Вскоре после демонстрации наша деятельность на некоторое время приостановилась. Неизвестный давно собирался в Польшу, поездка была частной, по приглашению, и все откладывалась. Сейчас трудно себе представить, каких трудов стоило ему оформление. Наконец разрешение было получено, и в конце года он мог отбыть. Польские друзья, к которым он ехал, предусмотрели широкую программу. Вернуться он намеревался лишь в будущем году, к концу зимы.
Особого беспокойства вынужденный перерыв не вызывал — работа практически завершена. Даже хорошо — за это время все устроится, можно будет взглянуть на проект свежим взглядом. А там получим последнее разрешение и — на завод.
В Польше Эрнст Иосифович хотел устроить небольшую выставку своих работ. В то время об официальном разрешении нечего было и думать. Он решил захватить с собой только гравюры. Они привлекали меньше внимания и занимали относительно немного места. Возникла проблема, как их довезти, не повредив.

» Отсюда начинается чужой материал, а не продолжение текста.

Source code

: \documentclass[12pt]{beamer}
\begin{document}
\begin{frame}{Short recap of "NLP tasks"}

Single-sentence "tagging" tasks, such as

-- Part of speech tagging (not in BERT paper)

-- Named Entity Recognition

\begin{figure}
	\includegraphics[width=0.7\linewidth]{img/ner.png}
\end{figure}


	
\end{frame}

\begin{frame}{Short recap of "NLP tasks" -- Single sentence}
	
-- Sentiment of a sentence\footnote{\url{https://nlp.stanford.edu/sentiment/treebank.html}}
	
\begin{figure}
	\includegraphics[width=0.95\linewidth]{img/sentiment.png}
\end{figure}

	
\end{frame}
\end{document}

Порывшись на чердаке на даче, я нашел огромный чемодан. В нем когда-то хранилось отцовское обмундирование, аккуратно убранное туда мамой после окончания войны. Сейчас он опустел… Этот чемодан я отдал Неизвестному. Гравюры хорошо ложились на дно, не мялись, и сам старый, обтянутый брезентом твердый чемодан с кожаными ремнями ему очень понравился. Кроме того, импонировало отправиться в дорогу с хрущевским чемоданом.
Наконец Эрнст Иосифович уехал, работа замерла, и я лишь изредка справлялся по телефону мастерской о новостях из Польши. В конце января — начале февраля Неизвестный вернулся. Он был полон впечатлений. Принимали его тепло. Выставка гравюр прошла с успехом. Он подарил ее устроителям.

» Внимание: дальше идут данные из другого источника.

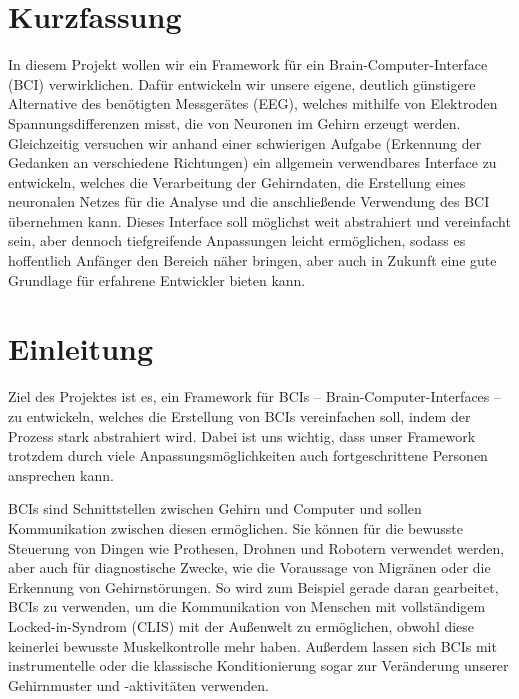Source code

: \documentclass[10pt]{article}
\begin{document}
\tableofcontents

\section*{Kurzfassung}
In diesem Projekt wollen wir ein Framework für ein Brain-Computer-Interface (BCI) verwirklichen. Dafür entwickeln wir unsere eigene, deutlich günstigere Alternative des benötigten Messgerätes (EEG), welches mithilfe von Elektroden Spannungsdifferenzen misst, die von Neuronen im Gehirn erzeugt werden. Gleichzeitig versuchen wir anhand einer schwierigen Aufgabe (Erkennung der Gedanken an verschiedene Richtungen) ein allgemein verwendbares Interface zu entwickeln, welches die Verarbeitung der Gehirndaten, die Erstellung eines neuronalen Netzes für die Analyse und die anschließende Verwendung des BCI übernehmen kann. Dieses Interface soll möglichst weit abstrahiert und vereinfacht sein, aber dennoch tiefgreifende Anpassungen leicht ermöglichen, sodass es hoffentlich Anfänger den Bereich näher bringen, aber auch in Zukunft eine gute Grundlage für erfahrene Entwickler bieten kann.

\newpage


\section{Einleitung}
Ziel des Projektes ist es, ein Framework für BCIs -- Brain-Computer-Interfaces -- zu entwickeln, welches die Erstellung von BCIs vereinfachen soll, indem der Prozess stark abstrahiert wird.
Dabei ist uns wichtig, dass unser Framework trotzdem durch viele Anpassungsmöglichkeiten auch fortgeschrittene Personen ansprechen kann.

BCIs sind Schnittstellen zwischen Gehirn und Computer und sollen Kommunikation zwischen diesen ermöglichen.
Sie können für die bewusste Steuerung von Dingen wie Prothesen, Drohnen und Robotern verwendet werden, aber auch für diagnostische Zwecke, wie die Voraussage von Migränen oder die Erkennung von Gehirnstörungen.
So wird zum Beispiel gerade daran gearbeitet, BCIs zu verwenden, um die Kommunikation von Menschen mit vollständigem Locked-in-Syndrom (CLIS) mit der Außenwelt zu ermöglichen, obwohl diese keinerlei bewusste Muskelkontrolle mehr haben. \cite{BCIChaudhary}
Außerdem lassen sich BCIs mit instrumentelle oder die klassische Konditionierung sogar zur Veränderung unserer Gehirnmuster und -aktivitäten verwenden. \cite{BCIChaudhary}
\end{document}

На границе произошел курьезный случай. Чемодан своим необычным видом и размерами привлек внимание таможенника.
Ничего недозволенного Неизвестный не вез, но из-за гравюр волновался. Разрешение на вывоз работ брать не стал. Мы опасались, и не без оснований, что начнется волокита, согласования и в результате последует отказ. Теперь же гравюры могли задержать.
Таможенник без особого рвения перебрал лежащие в чемодане вещи, добрался до гравюр, на лице его явно читалось недоумение. С таким художественным стилем ему, видимо, сталкиваться не приходилось. Посмотрел один, два, три листа, десять. Недоумение нарастало, он не знал, что делать.

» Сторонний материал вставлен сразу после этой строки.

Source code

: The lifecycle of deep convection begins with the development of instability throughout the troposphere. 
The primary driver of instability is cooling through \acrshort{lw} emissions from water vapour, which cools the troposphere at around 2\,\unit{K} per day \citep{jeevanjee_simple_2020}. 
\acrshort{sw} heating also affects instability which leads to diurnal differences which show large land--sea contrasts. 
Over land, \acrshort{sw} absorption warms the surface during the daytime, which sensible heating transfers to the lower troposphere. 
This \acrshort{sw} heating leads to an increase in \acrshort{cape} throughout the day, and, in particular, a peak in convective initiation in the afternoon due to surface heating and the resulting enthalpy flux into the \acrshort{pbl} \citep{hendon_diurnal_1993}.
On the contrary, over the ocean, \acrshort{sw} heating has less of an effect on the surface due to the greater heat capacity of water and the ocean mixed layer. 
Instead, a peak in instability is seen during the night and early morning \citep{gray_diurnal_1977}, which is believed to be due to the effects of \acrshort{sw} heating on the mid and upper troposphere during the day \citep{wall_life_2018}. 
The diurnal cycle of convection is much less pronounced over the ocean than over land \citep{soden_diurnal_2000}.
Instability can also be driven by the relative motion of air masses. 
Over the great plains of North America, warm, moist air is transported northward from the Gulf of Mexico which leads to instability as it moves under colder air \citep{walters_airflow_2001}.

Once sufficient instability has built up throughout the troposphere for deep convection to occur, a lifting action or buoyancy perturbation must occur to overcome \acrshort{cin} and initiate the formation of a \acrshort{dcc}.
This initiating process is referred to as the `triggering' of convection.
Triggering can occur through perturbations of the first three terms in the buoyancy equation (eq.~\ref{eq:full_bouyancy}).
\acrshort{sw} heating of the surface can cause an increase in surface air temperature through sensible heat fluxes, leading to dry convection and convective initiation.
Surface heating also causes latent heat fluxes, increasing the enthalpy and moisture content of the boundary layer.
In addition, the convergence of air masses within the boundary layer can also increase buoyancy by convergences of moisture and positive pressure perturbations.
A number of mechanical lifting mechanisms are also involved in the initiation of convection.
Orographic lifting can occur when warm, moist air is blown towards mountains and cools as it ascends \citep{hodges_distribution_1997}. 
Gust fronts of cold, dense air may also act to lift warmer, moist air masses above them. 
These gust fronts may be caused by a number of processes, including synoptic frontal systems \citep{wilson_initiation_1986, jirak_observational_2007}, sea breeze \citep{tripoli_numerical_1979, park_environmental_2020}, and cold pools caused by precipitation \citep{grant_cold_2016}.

— Что это? Чьи рисунки? — наконец спросил он.
— Это мои рисунки, — небрежно отозвался Неизвестный, — я сам рисую.
— Понятно, — с облегчением захлопывая чемодан, ответил таможенник, — можете следовать.
За время отсутствия Неизвестного многое изменилось. Кто и как комментировал откровения Эрнста Иосифовича, кому и что доложил Ицков, я не знаю. Одно не вызывало сомнений: реакция начальства стала резко отрицательной. Ее довели до сведения всех причастных к сооружению надгробия Хрущеву. Одни мы оставались пока в неведении и рассчитывали в новом, 1973 году закончить работу.
Пришло время получать визу в ГлавАПУ. Сначала мы пошли по «низам», в отдел, где обычно ставят на проект штамп «Разрешаю». Эрнст Иосифович знал здесь все входы и выходы. Его знакомая дама повертела наши бумаги, повздыхала, посочувствовала и сказала, что без рассмотрения работы на заседании художественного совета не обойтись. Она записала нас в очередь.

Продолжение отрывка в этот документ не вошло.